(Entries taken from a collection)
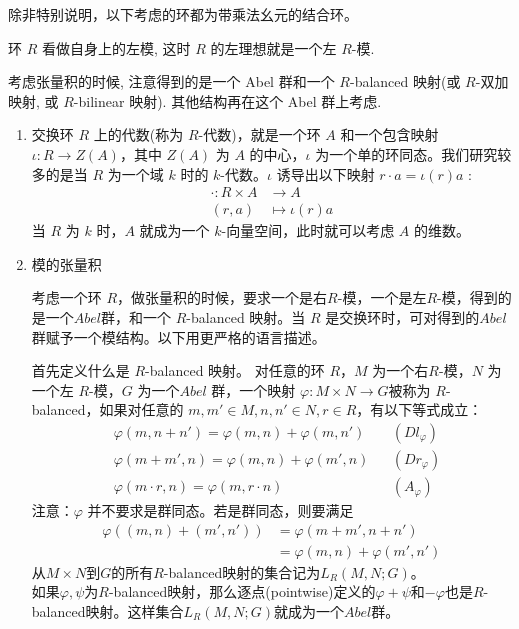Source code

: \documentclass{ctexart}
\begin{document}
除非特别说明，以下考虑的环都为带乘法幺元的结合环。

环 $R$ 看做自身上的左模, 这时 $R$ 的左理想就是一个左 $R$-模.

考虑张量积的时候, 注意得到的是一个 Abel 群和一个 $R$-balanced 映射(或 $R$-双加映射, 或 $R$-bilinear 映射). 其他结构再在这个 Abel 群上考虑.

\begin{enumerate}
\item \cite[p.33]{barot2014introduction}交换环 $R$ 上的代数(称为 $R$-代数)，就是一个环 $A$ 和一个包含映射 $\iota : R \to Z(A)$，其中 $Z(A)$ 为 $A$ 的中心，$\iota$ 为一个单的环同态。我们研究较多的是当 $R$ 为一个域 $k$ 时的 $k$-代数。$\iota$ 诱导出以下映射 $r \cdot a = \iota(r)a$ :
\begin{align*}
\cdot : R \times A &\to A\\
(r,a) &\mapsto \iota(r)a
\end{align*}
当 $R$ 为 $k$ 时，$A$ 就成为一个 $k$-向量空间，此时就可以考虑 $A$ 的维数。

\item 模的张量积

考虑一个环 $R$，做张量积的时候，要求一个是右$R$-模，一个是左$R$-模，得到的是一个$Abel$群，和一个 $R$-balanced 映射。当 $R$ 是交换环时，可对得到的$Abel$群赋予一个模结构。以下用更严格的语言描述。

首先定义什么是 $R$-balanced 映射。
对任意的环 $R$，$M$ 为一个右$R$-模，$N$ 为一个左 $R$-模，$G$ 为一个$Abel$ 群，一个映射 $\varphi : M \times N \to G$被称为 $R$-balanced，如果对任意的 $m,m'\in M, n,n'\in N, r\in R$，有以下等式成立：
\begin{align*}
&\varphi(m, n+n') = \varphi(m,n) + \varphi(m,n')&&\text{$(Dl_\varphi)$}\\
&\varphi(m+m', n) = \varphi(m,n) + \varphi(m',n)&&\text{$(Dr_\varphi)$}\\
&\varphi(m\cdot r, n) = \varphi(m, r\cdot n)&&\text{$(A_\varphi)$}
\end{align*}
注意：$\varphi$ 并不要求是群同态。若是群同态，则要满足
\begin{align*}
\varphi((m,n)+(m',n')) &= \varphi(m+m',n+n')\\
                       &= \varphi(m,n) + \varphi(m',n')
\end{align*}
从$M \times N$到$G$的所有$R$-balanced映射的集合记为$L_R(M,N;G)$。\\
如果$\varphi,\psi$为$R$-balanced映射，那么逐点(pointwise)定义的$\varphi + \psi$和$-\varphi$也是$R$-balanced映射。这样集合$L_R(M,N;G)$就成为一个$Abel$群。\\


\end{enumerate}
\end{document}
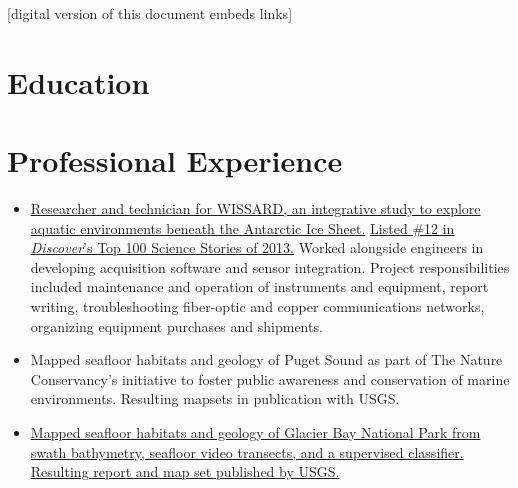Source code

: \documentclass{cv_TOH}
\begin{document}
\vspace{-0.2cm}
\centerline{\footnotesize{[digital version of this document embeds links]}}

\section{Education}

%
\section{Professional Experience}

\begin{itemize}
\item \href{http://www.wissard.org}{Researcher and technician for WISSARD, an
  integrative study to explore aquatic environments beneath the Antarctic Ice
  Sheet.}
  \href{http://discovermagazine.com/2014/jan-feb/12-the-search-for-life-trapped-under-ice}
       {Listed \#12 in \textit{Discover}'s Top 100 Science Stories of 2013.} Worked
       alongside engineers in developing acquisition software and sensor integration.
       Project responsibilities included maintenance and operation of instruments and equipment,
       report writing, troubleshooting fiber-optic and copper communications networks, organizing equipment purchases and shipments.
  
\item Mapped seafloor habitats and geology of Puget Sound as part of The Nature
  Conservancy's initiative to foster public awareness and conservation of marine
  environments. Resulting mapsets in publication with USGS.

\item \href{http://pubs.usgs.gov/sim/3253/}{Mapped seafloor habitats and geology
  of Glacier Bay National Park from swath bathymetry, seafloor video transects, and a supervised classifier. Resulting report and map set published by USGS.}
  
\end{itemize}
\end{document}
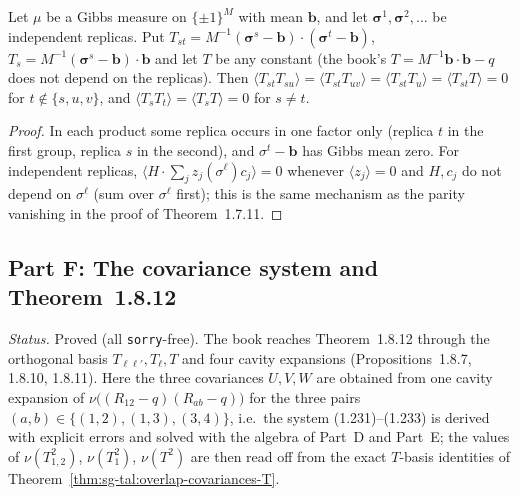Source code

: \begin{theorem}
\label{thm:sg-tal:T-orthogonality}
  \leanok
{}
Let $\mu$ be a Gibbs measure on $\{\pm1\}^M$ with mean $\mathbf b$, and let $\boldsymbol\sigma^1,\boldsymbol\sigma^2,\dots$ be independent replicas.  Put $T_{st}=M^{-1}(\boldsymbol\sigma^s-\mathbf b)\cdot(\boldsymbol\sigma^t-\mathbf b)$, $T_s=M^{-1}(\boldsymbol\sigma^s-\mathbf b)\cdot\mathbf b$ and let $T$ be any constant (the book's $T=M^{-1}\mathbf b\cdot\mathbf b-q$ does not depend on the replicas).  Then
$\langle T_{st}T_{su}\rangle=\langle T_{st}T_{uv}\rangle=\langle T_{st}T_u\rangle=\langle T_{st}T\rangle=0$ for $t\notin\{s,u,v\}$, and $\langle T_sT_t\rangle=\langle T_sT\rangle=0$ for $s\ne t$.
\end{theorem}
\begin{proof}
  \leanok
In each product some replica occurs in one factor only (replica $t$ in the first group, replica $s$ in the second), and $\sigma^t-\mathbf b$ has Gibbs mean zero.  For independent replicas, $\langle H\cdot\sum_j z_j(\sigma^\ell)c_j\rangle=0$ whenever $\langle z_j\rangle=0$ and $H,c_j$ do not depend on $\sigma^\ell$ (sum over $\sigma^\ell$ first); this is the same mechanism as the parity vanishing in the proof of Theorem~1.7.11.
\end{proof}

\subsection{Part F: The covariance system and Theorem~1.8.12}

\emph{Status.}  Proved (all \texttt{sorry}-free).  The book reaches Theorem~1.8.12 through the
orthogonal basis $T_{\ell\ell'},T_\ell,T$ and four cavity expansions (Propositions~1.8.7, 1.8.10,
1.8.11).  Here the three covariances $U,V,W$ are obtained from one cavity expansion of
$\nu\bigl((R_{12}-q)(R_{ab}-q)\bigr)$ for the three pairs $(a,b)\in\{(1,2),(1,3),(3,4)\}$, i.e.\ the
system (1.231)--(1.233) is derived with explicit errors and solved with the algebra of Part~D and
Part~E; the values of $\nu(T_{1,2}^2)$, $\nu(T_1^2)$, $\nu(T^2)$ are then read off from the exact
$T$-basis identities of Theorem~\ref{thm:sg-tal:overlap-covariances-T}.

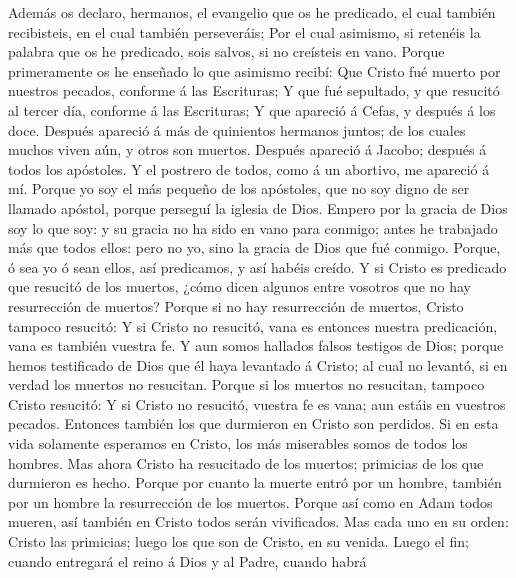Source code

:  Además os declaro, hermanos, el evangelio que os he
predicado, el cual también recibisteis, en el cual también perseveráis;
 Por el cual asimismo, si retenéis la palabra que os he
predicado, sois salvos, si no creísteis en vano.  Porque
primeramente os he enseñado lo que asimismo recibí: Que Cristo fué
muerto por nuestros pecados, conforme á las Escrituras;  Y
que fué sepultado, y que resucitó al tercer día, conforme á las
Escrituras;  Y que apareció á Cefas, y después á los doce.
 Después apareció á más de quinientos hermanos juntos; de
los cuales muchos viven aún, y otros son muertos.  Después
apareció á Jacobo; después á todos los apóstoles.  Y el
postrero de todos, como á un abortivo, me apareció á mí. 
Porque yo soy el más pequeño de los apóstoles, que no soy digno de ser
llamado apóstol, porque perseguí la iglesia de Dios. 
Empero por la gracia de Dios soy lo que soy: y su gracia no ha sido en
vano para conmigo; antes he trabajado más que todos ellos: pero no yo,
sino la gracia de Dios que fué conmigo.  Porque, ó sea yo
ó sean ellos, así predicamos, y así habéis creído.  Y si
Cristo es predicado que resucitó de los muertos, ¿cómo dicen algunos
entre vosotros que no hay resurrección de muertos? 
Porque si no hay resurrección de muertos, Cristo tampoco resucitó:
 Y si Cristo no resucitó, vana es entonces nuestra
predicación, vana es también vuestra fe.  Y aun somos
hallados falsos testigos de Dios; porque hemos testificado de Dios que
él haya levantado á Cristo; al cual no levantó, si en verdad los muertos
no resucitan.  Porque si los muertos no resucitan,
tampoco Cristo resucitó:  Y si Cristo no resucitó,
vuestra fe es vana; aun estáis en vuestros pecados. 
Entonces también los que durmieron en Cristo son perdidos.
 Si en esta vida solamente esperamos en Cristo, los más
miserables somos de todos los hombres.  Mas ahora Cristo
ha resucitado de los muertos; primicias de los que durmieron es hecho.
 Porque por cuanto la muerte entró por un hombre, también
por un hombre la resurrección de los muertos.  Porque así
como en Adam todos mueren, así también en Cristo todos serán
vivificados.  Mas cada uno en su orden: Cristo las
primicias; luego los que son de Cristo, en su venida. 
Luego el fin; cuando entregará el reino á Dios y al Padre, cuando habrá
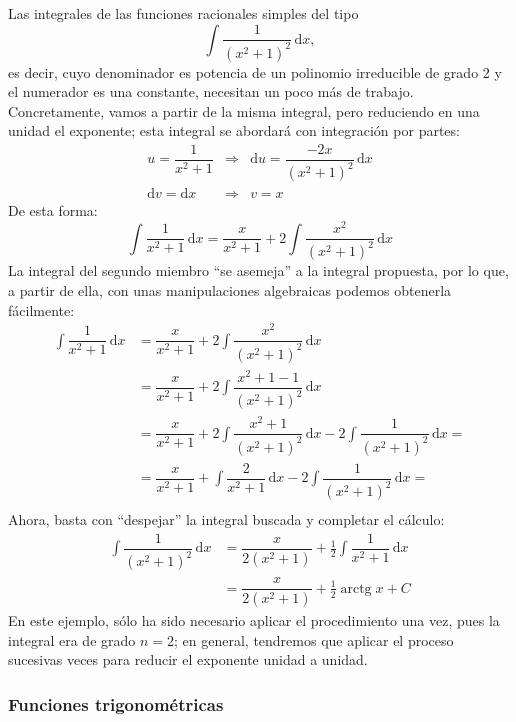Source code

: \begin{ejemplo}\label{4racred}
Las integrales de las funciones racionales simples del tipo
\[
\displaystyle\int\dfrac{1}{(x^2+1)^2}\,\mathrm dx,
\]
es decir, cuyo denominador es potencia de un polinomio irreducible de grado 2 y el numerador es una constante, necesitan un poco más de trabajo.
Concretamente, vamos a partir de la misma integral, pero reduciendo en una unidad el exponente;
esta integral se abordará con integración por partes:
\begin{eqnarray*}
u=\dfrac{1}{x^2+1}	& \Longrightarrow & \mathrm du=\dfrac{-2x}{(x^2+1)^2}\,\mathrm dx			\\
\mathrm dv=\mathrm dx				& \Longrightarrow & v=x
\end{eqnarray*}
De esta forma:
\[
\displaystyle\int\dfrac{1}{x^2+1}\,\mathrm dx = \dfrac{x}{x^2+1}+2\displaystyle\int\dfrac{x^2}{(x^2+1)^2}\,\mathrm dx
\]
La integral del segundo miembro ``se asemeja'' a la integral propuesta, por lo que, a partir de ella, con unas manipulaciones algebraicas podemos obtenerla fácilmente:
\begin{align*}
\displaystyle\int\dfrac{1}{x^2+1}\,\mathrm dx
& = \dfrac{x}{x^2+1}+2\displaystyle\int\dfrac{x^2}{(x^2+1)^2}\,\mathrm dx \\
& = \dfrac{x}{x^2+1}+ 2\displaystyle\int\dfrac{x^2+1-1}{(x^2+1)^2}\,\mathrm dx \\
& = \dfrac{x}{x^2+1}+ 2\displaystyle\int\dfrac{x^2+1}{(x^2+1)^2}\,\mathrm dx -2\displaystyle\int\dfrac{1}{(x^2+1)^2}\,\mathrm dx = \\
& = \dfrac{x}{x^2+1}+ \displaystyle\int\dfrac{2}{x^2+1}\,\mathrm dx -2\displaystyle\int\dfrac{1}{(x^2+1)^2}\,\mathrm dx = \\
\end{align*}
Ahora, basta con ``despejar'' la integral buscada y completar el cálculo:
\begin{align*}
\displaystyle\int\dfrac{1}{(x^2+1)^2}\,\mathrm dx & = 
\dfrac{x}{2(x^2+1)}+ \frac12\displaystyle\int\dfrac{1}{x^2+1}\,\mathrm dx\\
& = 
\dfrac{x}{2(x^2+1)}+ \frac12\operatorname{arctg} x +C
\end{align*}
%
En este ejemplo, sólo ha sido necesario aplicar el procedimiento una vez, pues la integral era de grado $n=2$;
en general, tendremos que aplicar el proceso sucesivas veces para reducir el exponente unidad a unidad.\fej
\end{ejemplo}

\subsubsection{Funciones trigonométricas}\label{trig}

Exercise goal: Scan the records for the word "cavity", and copy each line where it is found.

Reply:
orthogonal basis $T_{\ell\ell'},T_\ell,T$ and four cavity expansions (Propositions~1.8.7, 1.8.10,
1.8.11).  Here the three covariances $U,V,W$ are obtained from one cavity expansion of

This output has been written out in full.